The Tucson used to be a budget-orientated choice in the mid-sized family SUV segment. No longer. There are five trim levels - 'SE Connect', 'Premium', 'N Line', N Line S' and 'Ultimate' - and prices start at around £31,500. Most Tucsons will be sold in the £35,000-£40,000 bracket that's becoming common for electrified crossovers in the mid-sized family SUV segment. For the Plug-in hybrid variant, prices start at just under £42,000 for the base 'Premium' version, with a £2,700 extra fee for the plusher 'Ultimate' model.
With this fourth generation Tucson, Hyundai is aiming to move slightly away from comparisons with cheaper mid-sized crossovers like Nissan Qashqais and SEAT Atecas and closer to slightly larger, slightly pricier volume brand mid-size models like Volkswagen's Tiguan and the current Ford Kuga. Doing that will involve not just sharper looks but a greater degree of technology - and that certainly been prioritised here.
The twin 10.25-inch interior screens are one example of that, the central infotainment monitor not only including 'Android Auto' and 'Apple CarPlay' connectivity but also Google and Apple calendar integration, along with selectable user profiles. There's also a 'last mile navigation' feature, meaning that if the driver won't be able to find a place to park actually precisely at his or her intended destination, further directions can be sent to their smartphone so that the final part of the journey can be finished on foot. Live parking and traffic information is also included, thanks to up-to-the-minute Hyundai Bluelink telematics.

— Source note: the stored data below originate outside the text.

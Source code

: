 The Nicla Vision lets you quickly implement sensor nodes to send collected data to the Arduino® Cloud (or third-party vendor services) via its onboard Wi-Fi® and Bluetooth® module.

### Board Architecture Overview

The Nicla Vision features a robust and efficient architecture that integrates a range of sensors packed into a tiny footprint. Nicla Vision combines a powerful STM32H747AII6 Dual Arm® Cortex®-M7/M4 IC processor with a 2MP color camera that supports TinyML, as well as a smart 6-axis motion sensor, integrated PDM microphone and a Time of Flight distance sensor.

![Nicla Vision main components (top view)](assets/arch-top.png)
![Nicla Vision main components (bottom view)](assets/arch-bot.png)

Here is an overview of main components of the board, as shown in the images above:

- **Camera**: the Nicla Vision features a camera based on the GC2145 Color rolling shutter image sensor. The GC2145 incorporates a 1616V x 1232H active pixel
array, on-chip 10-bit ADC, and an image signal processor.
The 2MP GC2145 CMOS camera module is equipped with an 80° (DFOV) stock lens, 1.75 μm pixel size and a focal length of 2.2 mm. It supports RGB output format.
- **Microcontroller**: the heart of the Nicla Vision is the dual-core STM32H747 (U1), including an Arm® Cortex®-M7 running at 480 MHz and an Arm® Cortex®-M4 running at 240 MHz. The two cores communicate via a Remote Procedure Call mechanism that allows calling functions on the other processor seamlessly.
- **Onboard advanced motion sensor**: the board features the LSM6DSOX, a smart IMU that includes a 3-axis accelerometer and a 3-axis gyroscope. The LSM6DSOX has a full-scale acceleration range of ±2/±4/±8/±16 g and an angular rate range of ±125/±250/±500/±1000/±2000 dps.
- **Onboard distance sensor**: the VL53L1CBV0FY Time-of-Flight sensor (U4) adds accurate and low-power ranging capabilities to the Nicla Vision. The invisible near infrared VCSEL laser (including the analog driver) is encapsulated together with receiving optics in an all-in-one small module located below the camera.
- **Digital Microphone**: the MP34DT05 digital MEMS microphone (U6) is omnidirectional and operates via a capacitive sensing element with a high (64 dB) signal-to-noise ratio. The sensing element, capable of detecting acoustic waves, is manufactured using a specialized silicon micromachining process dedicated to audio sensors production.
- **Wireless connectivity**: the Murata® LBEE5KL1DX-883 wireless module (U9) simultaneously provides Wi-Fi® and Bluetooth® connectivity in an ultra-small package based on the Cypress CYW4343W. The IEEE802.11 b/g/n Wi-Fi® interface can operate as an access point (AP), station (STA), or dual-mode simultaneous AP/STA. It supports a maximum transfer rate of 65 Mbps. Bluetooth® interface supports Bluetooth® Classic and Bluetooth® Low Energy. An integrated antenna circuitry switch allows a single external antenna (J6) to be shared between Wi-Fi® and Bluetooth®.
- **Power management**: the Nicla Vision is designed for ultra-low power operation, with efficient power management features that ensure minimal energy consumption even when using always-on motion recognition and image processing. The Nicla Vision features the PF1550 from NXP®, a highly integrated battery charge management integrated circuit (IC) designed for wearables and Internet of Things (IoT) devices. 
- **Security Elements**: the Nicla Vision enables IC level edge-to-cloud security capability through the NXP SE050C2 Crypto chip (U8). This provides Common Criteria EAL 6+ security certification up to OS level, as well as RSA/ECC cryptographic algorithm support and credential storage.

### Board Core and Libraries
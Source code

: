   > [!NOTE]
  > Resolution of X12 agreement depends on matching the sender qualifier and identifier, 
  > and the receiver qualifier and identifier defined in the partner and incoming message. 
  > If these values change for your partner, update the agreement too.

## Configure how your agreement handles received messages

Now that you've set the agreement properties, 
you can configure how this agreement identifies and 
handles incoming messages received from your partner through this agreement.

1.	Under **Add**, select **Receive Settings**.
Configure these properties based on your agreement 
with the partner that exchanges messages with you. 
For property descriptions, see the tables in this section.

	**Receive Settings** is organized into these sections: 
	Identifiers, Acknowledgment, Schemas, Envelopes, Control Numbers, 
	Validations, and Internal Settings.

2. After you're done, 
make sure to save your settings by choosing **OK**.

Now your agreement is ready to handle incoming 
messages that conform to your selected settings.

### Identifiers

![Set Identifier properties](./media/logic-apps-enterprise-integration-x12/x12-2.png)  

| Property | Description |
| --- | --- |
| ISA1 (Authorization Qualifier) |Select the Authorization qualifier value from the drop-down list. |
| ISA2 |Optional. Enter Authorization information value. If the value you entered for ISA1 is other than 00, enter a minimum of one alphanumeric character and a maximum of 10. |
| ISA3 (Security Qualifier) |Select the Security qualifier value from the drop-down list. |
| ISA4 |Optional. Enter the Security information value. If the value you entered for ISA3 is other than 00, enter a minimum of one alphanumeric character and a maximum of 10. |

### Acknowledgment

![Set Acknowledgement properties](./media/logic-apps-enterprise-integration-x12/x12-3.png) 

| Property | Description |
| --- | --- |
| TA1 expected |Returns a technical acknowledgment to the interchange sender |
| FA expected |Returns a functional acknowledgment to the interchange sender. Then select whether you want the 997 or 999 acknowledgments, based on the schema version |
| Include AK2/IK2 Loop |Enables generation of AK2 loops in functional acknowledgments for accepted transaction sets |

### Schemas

And of course there are up-to-the-minute driver assistance safety features, including the company's latest 'Highway Drive Assist' semi-autonomous capability. This can brake and accelerate the Tucson to keep it a pre-set distance from other motorists, using a 'Lane Follow Assist' system to keep the car in lane on major roads. There's even a 'Remote Smart Parking Assist' feature, allowing the car to be summoned from a parking spot via a button on the key.